*Provided records*
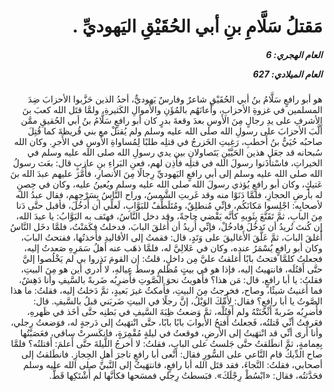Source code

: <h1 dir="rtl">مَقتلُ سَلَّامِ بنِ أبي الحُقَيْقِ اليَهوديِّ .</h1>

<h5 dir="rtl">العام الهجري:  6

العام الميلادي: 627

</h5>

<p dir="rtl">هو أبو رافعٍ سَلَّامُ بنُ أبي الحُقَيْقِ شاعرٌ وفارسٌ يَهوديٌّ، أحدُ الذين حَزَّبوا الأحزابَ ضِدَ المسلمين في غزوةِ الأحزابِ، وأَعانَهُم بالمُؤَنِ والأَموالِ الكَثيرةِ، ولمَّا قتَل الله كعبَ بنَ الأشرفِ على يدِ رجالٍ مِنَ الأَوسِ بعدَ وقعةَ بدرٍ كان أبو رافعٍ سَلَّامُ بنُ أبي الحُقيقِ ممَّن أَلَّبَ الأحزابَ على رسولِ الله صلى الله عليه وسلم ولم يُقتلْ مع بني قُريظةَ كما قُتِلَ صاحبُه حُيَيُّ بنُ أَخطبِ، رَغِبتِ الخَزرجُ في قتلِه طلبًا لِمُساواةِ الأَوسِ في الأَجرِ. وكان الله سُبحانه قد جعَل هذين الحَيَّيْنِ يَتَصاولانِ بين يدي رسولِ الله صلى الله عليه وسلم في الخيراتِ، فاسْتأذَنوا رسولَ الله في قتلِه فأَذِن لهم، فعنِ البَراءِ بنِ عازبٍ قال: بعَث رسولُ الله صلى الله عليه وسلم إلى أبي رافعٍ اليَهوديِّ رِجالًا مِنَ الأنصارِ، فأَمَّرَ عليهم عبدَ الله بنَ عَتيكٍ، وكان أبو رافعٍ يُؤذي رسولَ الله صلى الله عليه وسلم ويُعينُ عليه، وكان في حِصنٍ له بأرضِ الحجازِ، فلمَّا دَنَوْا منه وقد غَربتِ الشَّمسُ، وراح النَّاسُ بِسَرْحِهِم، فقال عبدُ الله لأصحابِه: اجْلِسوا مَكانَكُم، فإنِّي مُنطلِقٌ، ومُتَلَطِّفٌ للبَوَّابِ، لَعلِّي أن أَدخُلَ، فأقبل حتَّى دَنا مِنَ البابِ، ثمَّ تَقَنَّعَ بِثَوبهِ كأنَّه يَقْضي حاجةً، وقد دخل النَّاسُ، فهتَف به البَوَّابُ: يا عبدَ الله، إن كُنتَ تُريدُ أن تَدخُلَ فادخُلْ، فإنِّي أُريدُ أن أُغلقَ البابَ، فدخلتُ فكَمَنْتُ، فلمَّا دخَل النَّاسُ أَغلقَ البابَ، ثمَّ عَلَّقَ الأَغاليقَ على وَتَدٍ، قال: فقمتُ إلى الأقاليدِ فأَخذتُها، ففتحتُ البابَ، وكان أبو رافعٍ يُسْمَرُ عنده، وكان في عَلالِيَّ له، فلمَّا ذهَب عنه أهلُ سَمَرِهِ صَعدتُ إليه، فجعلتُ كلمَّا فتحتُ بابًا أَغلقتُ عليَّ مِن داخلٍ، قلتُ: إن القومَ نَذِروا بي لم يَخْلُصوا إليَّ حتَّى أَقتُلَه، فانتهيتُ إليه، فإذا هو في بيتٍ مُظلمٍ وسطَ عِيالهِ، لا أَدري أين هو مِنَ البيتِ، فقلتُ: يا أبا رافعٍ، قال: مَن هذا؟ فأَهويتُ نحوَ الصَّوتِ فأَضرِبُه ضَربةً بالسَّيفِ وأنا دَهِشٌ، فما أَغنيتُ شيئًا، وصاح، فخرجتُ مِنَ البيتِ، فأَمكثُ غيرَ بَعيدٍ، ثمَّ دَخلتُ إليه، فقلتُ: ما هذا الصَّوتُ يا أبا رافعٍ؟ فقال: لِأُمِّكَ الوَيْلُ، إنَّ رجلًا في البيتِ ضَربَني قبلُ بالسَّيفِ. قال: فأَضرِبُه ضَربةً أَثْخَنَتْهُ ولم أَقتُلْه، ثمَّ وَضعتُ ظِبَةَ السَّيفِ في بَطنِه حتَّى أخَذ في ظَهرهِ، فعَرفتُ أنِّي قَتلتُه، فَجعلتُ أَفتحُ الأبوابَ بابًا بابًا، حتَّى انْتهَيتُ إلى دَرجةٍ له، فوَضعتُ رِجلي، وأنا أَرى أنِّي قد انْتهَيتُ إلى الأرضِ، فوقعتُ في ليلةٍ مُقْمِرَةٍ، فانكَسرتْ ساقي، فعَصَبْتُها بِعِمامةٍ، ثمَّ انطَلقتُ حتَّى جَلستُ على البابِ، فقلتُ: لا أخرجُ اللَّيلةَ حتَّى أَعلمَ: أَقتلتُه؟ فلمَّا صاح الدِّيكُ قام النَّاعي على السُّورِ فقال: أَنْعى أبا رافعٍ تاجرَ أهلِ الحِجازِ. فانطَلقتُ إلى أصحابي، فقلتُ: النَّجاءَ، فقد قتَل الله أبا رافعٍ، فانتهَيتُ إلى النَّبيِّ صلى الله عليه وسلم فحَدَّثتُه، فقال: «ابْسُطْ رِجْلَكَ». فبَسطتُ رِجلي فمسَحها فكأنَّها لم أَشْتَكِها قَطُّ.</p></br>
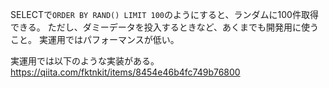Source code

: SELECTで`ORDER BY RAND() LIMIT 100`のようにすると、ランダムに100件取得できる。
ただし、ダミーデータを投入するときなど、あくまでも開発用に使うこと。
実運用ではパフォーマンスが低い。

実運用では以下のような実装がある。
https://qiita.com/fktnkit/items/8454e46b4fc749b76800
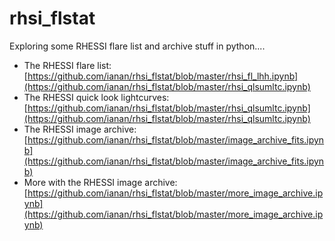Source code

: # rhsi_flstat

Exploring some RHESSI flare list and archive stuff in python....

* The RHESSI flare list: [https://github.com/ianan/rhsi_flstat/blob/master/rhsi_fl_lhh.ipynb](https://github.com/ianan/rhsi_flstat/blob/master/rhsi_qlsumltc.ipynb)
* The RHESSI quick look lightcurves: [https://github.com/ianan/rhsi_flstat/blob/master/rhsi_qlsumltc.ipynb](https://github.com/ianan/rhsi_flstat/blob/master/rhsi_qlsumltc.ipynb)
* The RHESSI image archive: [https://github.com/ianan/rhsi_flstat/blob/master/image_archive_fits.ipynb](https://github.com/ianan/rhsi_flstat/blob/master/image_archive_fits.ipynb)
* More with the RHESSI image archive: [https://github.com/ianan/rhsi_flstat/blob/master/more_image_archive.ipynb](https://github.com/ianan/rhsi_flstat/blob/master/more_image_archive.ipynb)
==
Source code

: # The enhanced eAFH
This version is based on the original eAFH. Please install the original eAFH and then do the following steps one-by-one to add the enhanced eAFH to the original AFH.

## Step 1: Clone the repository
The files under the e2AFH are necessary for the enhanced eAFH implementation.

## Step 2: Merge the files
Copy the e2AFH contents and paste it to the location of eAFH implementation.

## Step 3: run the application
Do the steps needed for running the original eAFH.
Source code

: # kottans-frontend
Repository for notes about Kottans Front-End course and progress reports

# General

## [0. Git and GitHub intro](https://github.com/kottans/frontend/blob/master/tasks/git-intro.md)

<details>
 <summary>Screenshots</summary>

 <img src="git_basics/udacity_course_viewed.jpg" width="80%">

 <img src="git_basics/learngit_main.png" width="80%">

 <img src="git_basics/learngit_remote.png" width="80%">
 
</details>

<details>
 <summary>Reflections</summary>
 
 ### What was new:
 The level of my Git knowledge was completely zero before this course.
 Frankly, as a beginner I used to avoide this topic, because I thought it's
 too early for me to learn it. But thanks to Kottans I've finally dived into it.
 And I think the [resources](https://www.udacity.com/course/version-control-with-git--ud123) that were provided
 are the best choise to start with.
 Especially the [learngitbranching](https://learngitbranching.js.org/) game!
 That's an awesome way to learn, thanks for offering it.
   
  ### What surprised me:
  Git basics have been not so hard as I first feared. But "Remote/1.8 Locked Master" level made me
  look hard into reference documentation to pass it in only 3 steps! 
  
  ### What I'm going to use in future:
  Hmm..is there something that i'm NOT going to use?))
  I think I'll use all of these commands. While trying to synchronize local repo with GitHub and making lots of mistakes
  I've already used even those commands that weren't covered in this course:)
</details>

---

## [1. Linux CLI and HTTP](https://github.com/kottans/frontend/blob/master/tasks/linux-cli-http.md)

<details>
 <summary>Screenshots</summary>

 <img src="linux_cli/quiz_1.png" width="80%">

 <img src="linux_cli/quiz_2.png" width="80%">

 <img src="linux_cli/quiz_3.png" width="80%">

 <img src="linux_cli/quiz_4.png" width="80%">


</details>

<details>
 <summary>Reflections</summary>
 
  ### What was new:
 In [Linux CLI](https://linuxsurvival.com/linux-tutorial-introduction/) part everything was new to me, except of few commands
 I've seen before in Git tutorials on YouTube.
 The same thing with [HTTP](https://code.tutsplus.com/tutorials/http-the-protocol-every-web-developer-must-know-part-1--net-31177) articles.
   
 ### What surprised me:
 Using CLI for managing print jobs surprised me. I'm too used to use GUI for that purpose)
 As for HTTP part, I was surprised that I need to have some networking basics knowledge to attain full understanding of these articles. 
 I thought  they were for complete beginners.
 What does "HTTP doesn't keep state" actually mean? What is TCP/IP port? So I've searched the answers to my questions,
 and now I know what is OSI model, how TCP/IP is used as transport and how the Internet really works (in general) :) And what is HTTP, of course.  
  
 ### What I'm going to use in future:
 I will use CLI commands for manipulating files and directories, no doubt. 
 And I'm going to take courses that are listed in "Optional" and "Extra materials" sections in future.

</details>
==
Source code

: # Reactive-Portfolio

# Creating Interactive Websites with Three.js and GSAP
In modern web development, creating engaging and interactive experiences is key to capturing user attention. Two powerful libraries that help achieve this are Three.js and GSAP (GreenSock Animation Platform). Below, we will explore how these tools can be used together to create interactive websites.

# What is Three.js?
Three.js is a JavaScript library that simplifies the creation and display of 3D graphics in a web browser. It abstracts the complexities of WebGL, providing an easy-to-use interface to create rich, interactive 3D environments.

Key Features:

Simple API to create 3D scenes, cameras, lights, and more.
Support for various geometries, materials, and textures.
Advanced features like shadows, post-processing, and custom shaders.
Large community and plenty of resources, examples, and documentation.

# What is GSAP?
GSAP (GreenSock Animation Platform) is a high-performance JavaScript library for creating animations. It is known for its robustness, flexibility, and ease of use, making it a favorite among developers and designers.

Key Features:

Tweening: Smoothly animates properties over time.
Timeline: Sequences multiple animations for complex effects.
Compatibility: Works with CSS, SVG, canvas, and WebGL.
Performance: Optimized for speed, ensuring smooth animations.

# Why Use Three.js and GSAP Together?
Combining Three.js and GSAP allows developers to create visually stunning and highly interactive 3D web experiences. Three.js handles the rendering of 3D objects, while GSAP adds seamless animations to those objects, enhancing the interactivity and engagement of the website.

*What you need to do*
Search the listing above for the string "GreenSock". Copy every line that contains it.

*Problem solution*
In modern web development, creating engaging and interactive experiences is key to capturing user attention. Two powerful libraries that help achieve this are Three.js and GSAP (GreenSock Animation Platform). Below, we will explore how these tools can be used together to create interactive websites.
GSAP (GreenSock Animation Platform) is a high-performance JavaScript library for creating animations. It is known for its robustness, flexibility, and ease of use, making it a favorite among developers and designers.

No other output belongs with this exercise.